● How to complete this task
Give the tally of lines in the listing that include "MERN". No other words belong in the answer.

● Exercise data
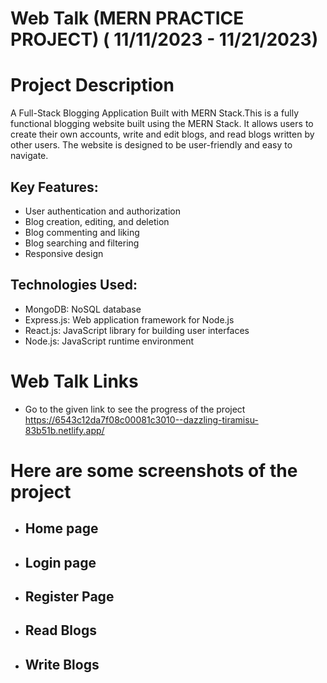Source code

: # Web Talk (MERN PRACTICE PROJECT) ( 11/11/2023 - 11/21/2023)
# Project Description
A Full-Stack Blogging Application Built with MERN Stack.This is a fully functional blogging website built using the MERN Stack. It allows users to create their own accounts, write and edit blogs, and read blogs written by other users. The website is designed to be user-friendly and easy to navigate.
## Key Features:
- User authentication and authorization
- Blog creation, editing, and deletion
- Blog commenting and liking
- Blog searching and filtering
- Responsive design
## Technologies Used:
  - MongoDB: NoSQL database
  - Express.js: Web application framework for Node.js
  - React.js: JavaScript library for building user interfaces
  - Node.js: JavaScript runtime environment
    
# Web Talk Links
- Go to the given link to see the progress of the project https://6543c12da7f08c00081c3010--dazzling-tiramisu-83b51b.netlify.app/
# Here are some screenshots of the project
- ## Home page
  
- ## Login page
 
- ## Register Page
  
- ## Read Blogs 
 
- ## Write Blogs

● Result for this task
2